The judge's comment could have been phrased better. But the court was ruling on the
State's objection, and it was out of the hearing of the jury. The court ruled in favor of the
defense on the objection and gave defense counsel a heads up that the opening statement
22
was confusing. Inartful comments, in and of themselves, do not automatically amount to
misconduct. While this colloquy with counsel was awkward, it resolved the objection and
moved the trial along without prejudicial effect.

Larkin next complains that her counsel was reprimanded while having issues with
the video equipment at trial. Larkin wanted to play pieces of the video of the traffic stop,
but she did not know how to get it to play on the court's equipment.

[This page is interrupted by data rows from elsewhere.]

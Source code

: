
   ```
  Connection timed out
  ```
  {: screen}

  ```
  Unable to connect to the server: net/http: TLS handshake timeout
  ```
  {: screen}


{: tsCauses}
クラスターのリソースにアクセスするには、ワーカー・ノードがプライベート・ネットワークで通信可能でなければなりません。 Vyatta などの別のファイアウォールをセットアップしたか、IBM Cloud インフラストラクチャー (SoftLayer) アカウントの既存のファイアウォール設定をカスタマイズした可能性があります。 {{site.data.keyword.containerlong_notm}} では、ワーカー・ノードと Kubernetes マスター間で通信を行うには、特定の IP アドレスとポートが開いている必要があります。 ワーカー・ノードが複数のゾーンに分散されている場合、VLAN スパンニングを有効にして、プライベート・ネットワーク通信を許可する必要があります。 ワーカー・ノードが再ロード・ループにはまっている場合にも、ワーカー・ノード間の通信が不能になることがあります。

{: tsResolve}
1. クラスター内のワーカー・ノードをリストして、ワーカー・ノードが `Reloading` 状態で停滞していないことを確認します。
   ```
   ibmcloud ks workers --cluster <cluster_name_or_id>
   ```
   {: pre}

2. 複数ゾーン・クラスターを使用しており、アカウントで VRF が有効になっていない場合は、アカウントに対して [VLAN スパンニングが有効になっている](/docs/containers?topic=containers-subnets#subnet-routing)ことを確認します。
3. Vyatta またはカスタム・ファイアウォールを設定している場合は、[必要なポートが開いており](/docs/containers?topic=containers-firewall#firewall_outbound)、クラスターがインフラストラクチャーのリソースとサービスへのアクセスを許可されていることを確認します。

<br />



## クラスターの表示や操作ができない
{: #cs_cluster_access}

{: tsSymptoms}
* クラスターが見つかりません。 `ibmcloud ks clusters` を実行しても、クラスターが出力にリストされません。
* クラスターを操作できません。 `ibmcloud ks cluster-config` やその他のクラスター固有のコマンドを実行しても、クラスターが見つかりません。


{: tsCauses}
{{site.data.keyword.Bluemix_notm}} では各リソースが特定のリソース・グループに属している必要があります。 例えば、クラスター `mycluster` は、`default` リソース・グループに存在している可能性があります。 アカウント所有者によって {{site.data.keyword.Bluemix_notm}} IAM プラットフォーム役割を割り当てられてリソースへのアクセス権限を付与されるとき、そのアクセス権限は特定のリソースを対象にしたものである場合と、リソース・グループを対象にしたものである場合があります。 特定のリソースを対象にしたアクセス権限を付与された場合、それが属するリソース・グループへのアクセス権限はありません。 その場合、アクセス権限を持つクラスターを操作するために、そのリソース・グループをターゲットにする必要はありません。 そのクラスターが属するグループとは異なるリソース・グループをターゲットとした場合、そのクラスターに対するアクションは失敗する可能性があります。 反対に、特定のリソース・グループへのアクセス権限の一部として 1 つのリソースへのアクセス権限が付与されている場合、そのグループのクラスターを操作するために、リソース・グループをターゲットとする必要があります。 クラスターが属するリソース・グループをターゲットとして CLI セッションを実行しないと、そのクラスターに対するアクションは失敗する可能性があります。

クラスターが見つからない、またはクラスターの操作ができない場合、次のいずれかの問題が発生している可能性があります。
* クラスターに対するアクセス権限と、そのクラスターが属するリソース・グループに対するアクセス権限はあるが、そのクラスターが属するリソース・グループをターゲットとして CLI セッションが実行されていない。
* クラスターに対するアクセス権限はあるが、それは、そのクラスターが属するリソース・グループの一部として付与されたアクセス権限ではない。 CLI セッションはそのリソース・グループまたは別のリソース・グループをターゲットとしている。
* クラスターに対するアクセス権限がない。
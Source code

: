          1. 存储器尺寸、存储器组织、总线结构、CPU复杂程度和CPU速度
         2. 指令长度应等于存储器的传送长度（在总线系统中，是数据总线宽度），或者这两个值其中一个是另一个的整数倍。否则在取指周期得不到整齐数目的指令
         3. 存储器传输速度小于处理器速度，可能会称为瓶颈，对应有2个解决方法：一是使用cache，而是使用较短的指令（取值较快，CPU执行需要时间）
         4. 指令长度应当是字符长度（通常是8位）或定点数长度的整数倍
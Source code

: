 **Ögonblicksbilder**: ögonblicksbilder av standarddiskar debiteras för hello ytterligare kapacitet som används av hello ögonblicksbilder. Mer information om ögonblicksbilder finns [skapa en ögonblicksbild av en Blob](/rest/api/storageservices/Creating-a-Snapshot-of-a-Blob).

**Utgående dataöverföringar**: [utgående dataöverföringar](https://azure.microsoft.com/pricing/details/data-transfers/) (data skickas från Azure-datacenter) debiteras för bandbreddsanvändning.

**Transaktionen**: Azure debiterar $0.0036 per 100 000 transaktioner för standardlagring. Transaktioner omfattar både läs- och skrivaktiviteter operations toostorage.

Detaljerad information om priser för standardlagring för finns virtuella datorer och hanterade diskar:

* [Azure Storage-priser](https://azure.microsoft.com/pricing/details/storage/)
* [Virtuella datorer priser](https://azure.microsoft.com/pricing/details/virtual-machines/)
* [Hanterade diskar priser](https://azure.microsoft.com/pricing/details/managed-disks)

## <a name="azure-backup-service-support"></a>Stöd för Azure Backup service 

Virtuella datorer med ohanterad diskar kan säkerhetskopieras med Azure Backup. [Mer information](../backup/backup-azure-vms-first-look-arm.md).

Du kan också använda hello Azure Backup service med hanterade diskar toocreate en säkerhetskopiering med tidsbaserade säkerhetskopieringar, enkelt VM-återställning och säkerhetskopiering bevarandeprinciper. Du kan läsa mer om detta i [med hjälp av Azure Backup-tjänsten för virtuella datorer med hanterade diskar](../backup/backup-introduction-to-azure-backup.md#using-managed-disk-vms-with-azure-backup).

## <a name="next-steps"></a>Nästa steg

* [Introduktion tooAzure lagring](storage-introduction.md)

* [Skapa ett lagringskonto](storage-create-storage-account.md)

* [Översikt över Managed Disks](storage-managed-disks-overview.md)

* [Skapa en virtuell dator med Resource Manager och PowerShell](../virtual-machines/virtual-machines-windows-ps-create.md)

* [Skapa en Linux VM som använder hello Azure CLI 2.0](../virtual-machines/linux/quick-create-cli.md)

The judge stated,
outside of the jury's presence:

"We'll get this played, but, counsel, if you have exhibits that you want to use, you need to
prepare in advance, make sure the courtroom can accommodate your needs, and practice
the—what you want to do.
"Obviously, I'm going to let you do it and all, but I practiced law for 20 years,
and the number one thing before trial is you run your traps, you run everything you want
to use. You don't know what the State's going to do. You don't know what—you need to
know what you're going to do, and you bring your own equipment if necessary or check
in advance if you have the equipment.
. . . .
"This is not for counsel for the State. I'm just saying to defense counsel, when it
comes to exhibits, you assume nothing. You play it in advance. I spent 20 years in the
courtroom, and that's what I did every time, because you can't trust anybody to do
anything for you or that anything will work at a particular time.
. . . .
"We're going to work our way through this as best we can. But I just think you
should have been better prepared for this particular situation, and we'll see how far this
goes; but keep in mind that this is a per se case and not an incapable of safely driving
case, and while some of this may be of interest, it's primarily not."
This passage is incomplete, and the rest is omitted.